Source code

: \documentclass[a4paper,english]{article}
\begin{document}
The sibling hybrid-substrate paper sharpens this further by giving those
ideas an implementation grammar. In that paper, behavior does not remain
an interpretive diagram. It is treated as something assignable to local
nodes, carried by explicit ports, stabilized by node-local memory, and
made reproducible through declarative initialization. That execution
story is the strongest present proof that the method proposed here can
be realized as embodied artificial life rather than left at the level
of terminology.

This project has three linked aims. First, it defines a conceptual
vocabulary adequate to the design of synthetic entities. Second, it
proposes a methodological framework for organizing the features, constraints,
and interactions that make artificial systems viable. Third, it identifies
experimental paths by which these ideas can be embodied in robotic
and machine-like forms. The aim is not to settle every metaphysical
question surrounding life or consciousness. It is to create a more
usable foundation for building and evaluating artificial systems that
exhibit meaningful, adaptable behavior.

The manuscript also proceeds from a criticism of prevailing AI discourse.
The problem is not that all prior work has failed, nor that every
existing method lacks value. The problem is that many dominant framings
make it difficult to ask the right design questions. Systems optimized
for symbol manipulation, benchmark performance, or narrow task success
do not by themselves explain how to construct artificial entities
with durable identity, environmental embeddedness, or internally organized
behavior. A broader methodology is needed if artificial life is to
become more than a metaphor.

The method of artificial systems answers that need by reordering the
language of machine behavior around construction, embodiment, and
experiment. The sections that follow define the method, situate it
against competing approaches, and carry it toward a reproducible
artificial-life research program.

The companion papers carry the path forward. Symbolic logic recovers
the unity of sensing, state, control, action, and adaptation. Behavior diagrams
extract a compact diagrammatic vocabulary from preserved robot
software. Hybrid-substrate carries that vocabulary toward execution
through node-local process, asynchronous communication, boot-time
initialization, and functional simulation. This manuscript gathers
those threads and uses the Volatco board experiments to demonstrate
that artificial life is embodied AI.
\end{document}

- [WHAT YOU SHOULD DO]
The line containing "proposes a methodological" marks the end: copy exactly every line from the top of the data above down to it, that line included.

- [OUTPUT]
Source code

: \documentclass[a4paper,english]{article}
\begin{document}
The sibling hybrid-substrate paper sharpens this further by giving those
ideas an implementation grammar. In that paper, behavior does not remain
an interpretive diagram. It is treated as something assignable to local
nodes, carried by explicit ports, stabilized by node-local memory, and
made reproducible through declarative initialization. That execution
story is the strongest present proof that the method proposed here can
be realized as embodied artificial life rather than left at the level
of terminology.

This project has three linked aims. First, it defines a conceptual
vocabulary adequate to the design of synthetic entities. Second, it
proposes a methodological framework for organizing the features, constraints,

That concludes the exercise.